I have found several solutions on the web that can be used to accomplish this task. However, none of them seems to scale in R. What is the best way to do this?
Problem description:
Data: DT or DF is a table that has an id column and otherwise lots of random data
The table is already sorted by id (due to construction)

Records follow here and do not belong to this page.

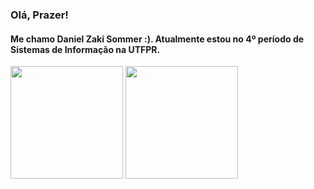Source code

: ### Olá, Prazer! 
#### Me chamo Daniel Zaki Sommer :). Atualmente estou no 4º período de Sistemas de Informação na UTFPR. 

<div>
  <img height = "180em" src="https://github-readme-stats.vercel.app/api/top-langs/?username=danisommer&layout=compact&theme=dracula">
  <img height = "180em" src ="https://github-readme-stats.vercel.app/api?username=danisommer&show_icons=true&theme=dracula">
</div>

Task: Extract the last n rows for each id in the table
library(data.table)
library(dplyr)
library(magrittr)
# config
set.seed(20160313)
num.rows = 10^5
# build data set
DT <- data.table( c1=runif(num.rows) )
for( i in 2:9 )
DT[[paste0("c",i)]] <- runif(num.rows)
DT$id <- 1:num.rows %/% 4
# solution with data.table
setkey(DT,id)
cat( "solution: data.table\n" )
print(system.time(
t1 <- DT[,tail(.SD,n=n),by=id]
))
# solution with dplyr
DF <- as.data.frame(DT)
cat( "solution: dply\n" )
print(system.time(
t2 <- DF %>% group_by(id) %>% do( tail(.,n=n) )
))
# second solution with dplyr
cat( "solution: dplyr 2\n" )
print(system.time({
t3 <- DF %>% group_by(id) %>% filter(rank(-row_number()) <= n)
}))
# solution with by command
cat( "solution: by\n" )
print(system.time( {
temp <- by( DT, DT$id, tail, n=n )
t4 <- do.call( "rbind", as.list( temp ) )
}))
# solution using split and lapply
cat( "solution: split and lapply\n" )
print(system.time( {
temp <- split(DT,DT$id)
temp <- lapply(temp, tail, n=n)
t5 <- do.call( "rbind", temp )
}))
cat( "solution: via data.table 3\n" )
print(system.time( {
t6 <- DT[DT[,tail(.I,n),by=id]$V1,]
}))
# failsafe checks
if( all(t1$c1 == t2$c1) )
cat( "1==2 OK\n" )
if( all(t1$c1 == t3$c1) )
cat( "1==3 OK\n" )
if( all(t1$c1 == t4$c1) )
cat( "1==4 OK\n" )
if( all(t1$c1 == t5$c1) )
cat( "1==5 OK\n" )
if( all(t1$c1 == t6$c1) )
cat( "1==6 OK\n" )
edit
I did some testing of the answers below with 10^7 rows (caution: some of the solutions above will not work for this many rows)
Best performers:
For n=1, i.e., extracting the last row of each group
system.time( unique(DT,by="id",fromLast=T))
# user system elapsed
# 0.376 0.036 0.411
system.time( DT[,.SD[.N],by=id])
# user system elapsed
# 10.636 0.020 10.652
For other n
system.time( DT[DT[,tail(.I,n),by=id]$V1,] )
# for n=2
# user system elapsed
# 33.740 0.112 33.872
# for n=3
# user system elapsed
# 33.988 0.184 34.194
This still seems a bit much but it works for my case.